So why the professional jealousy towards the work of Gregor?

His book, with the impressive set of integration patterns, creates the impression that Gregor had much more technical challenges and much less business and process related challenges. At this point, my enterprise level integration project is definitely 80% about sorting out business process, project management and contingency related issues rather than the stuff techies dream about. So I thought I will pop Gregor a mail and see what his opinion on this is – is it all the technical fun and games, or is my experience what you should expect with a large scale integration project. Will report back on that at a later stage.

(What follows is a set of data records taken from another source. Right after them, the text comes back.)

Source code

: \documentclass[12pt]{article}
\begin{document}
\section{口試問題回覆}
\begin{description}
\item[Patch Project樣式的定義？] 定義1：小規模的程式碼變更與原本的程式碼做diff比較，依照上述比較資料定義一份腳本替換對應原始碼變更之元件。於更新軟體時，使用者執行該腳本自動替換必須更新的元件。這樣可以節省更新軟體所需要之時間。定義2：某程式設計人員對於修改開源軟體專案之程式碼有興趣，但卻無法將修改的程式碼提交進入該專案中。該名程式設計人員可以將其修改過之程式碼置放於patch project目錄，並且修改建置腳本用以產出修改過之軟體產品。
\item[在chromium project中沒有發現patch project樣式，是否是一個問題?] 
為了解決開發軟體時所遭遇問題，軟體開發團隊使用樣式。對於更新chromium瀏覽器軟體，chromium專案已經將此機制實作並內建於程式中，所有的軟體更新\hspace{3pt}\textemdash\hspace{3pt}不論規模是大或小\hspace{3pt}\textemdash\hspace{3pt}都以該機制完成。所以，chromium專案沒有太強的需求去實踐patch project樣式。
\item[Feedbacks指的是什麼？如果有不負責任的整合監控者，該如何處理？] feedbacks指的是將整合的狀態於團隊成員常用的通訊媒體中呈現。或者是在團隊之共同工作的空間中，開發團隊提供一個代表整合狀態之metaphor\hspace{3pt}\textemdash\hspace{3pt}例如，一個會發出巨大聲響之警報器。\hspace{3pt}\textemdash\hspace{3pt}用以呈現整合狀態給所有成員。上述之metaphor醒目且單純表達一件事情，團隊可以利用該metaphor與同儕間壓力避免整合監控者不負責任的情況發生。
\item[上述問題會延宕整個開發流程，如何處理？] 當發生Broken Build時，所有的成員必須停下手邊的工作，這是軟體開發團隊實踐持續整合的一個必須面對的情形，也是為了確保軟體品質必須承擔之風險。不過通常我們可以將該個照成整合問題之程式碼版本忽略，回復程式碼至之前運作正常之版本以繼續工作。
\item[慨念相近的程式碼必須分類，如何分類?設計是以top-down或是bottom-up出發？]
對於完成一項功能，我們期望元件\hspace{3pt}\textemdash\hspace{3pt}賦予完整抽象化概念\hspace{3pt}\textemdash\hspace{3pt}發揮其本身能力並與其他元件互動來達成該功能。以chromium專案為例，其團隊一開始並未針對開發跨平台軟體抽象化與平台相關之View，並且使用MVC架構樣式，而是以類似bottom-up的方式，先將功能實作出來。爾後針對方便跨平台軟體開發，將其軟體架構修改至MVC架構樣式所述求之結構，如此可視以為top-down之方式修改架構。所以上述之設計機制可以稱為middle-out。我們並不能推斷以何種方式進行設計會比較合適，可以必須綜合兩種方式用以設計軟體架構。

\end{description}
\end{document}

Despite the technical complexity driven level of jealousy, I have to admit to enjoying this project. The following list of why’s

•This is a really big site, with commitment to slowly migrate into the SOA world. It is not text book SOA (yet), as the real world and “business as usual” needs requires a pragmatic approach

•Enterprise Architecture and the TOGAF model of managing enterprise architecture came to real good use in understanding the real “Big Picture” and managing each one of the integration points in the larger context

•Although I’m joking a bit re the technical component of the project, in truth there are more than enough technical complexities to this project.

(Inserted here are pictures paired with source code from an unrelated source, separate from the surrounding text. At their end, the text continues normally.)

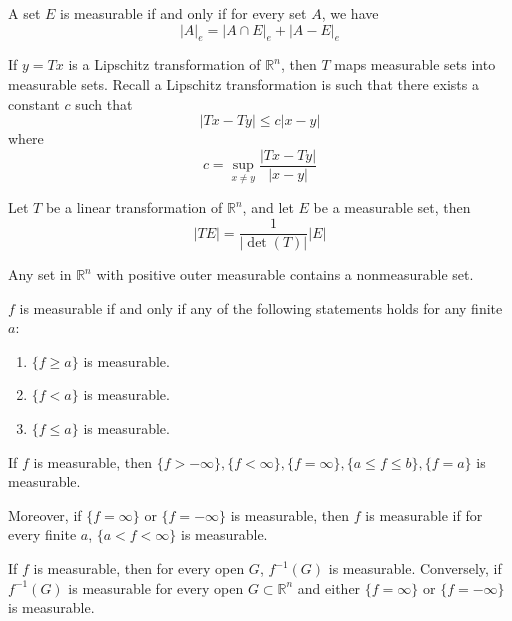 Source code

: \documentclass[openany]{book}
\newcommand{\R}{\mathbb{R}}
\begin{document}
\begin{thm}[Caratheodory]
    A set $E$ is measurable if and only if for every set $A$, we have 
    \begin{equation*}
        |A|_e=|A\cap E|_e+|A-E|_e
    \end{equation*}
\end{thm}
\begin{thm}
    If $y=Tx$ is a Lipschitz transformation of $\R^n$, then $T$ maps measurable sets into measurable sets. Recall a Lipschitz transformation is such that there exists a constant $c$ such that 
    \begin{equation*}
        |Tx-Ty|\leq c|x-y|
    \end{equation*}
    where 
    \begin{equation*}
        c=\sup_{x\neq y}\frac{|Tx-Ty|}{|x-y|}
    \end{equation*}
\end{thm}
\begin{thm}
    Let $T$ be a linear transformation of $\R^n$, and let $E$ be a measurable set, then 
    \begin{equation*}
        |TE|=\frac{1}{|\det(T)|}|E|
    \end{equation*}
\end{thm}
\begin{prop}
    Any set in $\R^n$ with positive outer measurable contains a nonmeasurable set.
\end{prop}
\begin{prop}   
    $f$ is measurable if and only if any of the  following statements holds for any finite $a$:
    \begin{enumerate}
        \item $\{f\geq a\}$ is measurable.
        \item $\{f<a\}$ is measurable.
        \item $\{f\leq a\}$ is measurable.
    \end{enumerate}
\end{prop}
\begin{prop}
    If $f$ is measurable, then $\{f>-\infty\},\{f<\infty\}, \{f=\infty\},\{a\leq f\leq b\}, \{f=a\}$ is measurable.

    Moreover, if $\{f=\infty\}$ or $\{f=-\infty\}$ is measurable, then $f$ is measurable if for every finite $a$, $\{a<f<\infty\}$ is measurable.
\end{prop}
\begin{thm}
    If $f$ is measurable, then for every open $G$, $f^{-1}(G)$ is measurable. Conversely, if $f^{-1}(G)$ is measurable for every open $G\subset\R^n$ and either $\{f=\infty\}$ or $\{f=-\infty\}$ is measurable.
\end{thm}
\end{document}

So I’m learning a lot and enjoying it. In a nutshell, the big lessons I have learned:

•Doing an integration project without understanding the architecture of the enterprise is doomed to fail. A framework such as TOGAF’s is a good tool to model and understand the intricacies of introducing change into the enterprise architecture

•Web services are not as technology neutral in real life as promised.

•Adding proprietary security or conversation rules increases coupling

•Slapping a web service interface over old technology by using middleware has its limitations. You can only teach an old dog a limited number of new tricks. Refer to the tight coupling comment above ;-)

•Project managing a project of this nature requires a lot of technical input on a daily basis. A project manager with a technical background and up to date to date knowledge of technology is required; else get a tech lead that can spend a lot of time with project management

•A solution architect with the ability to communicate ideas and concepts between the project stakeholders is critical to project success

SOA Governance

Service Oriented Architecture (SOA) is one of those technologies that is a catalyst for change, and not only change in the IT environment, but also in the business environment. SOA encourages a world of shared services, reuse and agility. It provides a mechanism to quickly assemble highly distributed systems, built from modular, self-contained services.

This nirvana of quickly assembling new distributed applications is great in terms of rapidly responding to business change. Management of these services however requires strict governance processes if you want to avoid your environment turning into a SOA “Wild, Wild West.”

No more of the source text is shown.